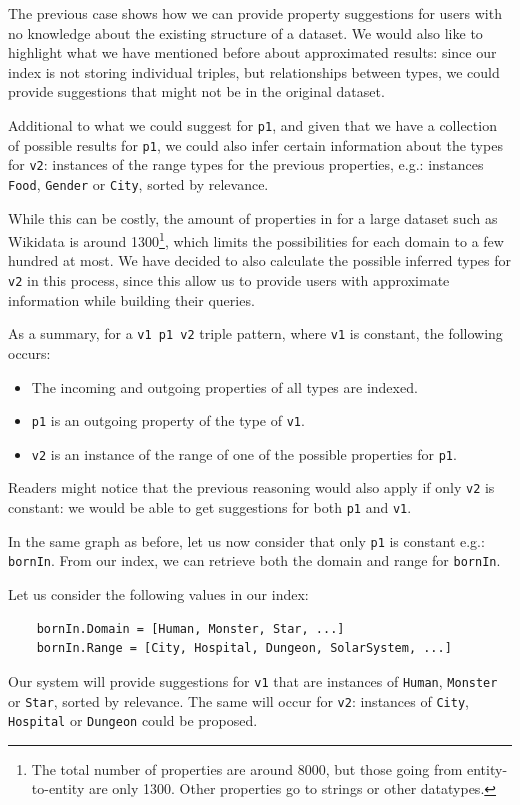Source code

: The previous case shows how we can provide property suggestions for users with no knowledge about the existing structure of a dataset. We would also like to highlight what we have mentioned before about approximated results: since our index is not storing individual triples, but relationships between types, we could provide suggestions that might not be in the original dataset.

Additional to what we could suggest for \texttt{p1}, and given that we have a collection of possible results for \texttt{p1}, we could also infer certain information about the types for \texttt{v2}: instances of the range types for the previous properties, e.g.: instances \texttt{Food}, \texttt{Gender} or \texttt{City}, sorted by relevance.

While this can be costly, the amount of properties in for a large dataset such as Wikidata is around 1300\footnote{The total number of properties are around 8000, but those going from entity-to-entity are only 1300. Other properties go to strings or other datatypes.}, which limits the possibilities for each domain to a few hundred at most. We have decided to also calculate the possible inferred types for \texttt{v2} in this process, since this allow us to provide users with approximate information while building their queries. 

As a summary, for a \texttt{v1 p1 v2} triple pattern, where \texttt{v1} is constant, the following occurs:
\begin{itemize}
    \item The incoming and outgoing properties of all types are indexed.
    \item \texttt{p1} is an outgoing property of the type of \texttt{v1}.
    \item \texttt{v2} is an instance of the range of one of the possible properties for \texttt{p1}.
\end{itemize}

Readers might notice that the previous reasoning would also apply if only \texttt{v2} is constant: we would be able to get suggestions for both \texttt{p1} and \texttt{v1}.

\begin{example}
In the same graph as before, let us now consider that only \texttt{p1} is constant e.g.: \texttt{bornIn}. From our index, we can retrieve both the domain and range for \texttt{bornIn}. 

Let us consider the following values in our index:
\begin{verbatim}
    bornIn.Domain = [Human, Monster, Star, ...]
    bornIn.Range = [City, Hospital, Dungeon, SolarSystem, ...]
\end{verbatim}

Our system will provide suggestions for \texttt{v1} that are instances of \texttt{Human}, \texttt{Monster} or \texttt{Star}, sorted by relevance. The same will occur for \texttt{v2}: instances of \texttt{City}, \texttt{Hospital} or \texttt{Dungeon} could be proposed.

\end{example}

################

ABOUT THIS TASK. Look over the records. Copy the lines that include the word "constant".

EXPECTED ANSWER.
As a summary, for a \texttt{v1 p1 v2} triple pattern, where \texttt{v1} is constant, the following occurs:
Readers might notice that the previous reasoning would also apply if only \texttt{v2} is constant: we would be able to get suggestions for both \texttt{p1} and \texttt{v1}.
In the same graph as before, let us now consider that only \texttt{p1} is constant e.g.: \texttt{bornIn}. From our index, we can retrieve both the domain and range for \texttt{bornIn}. 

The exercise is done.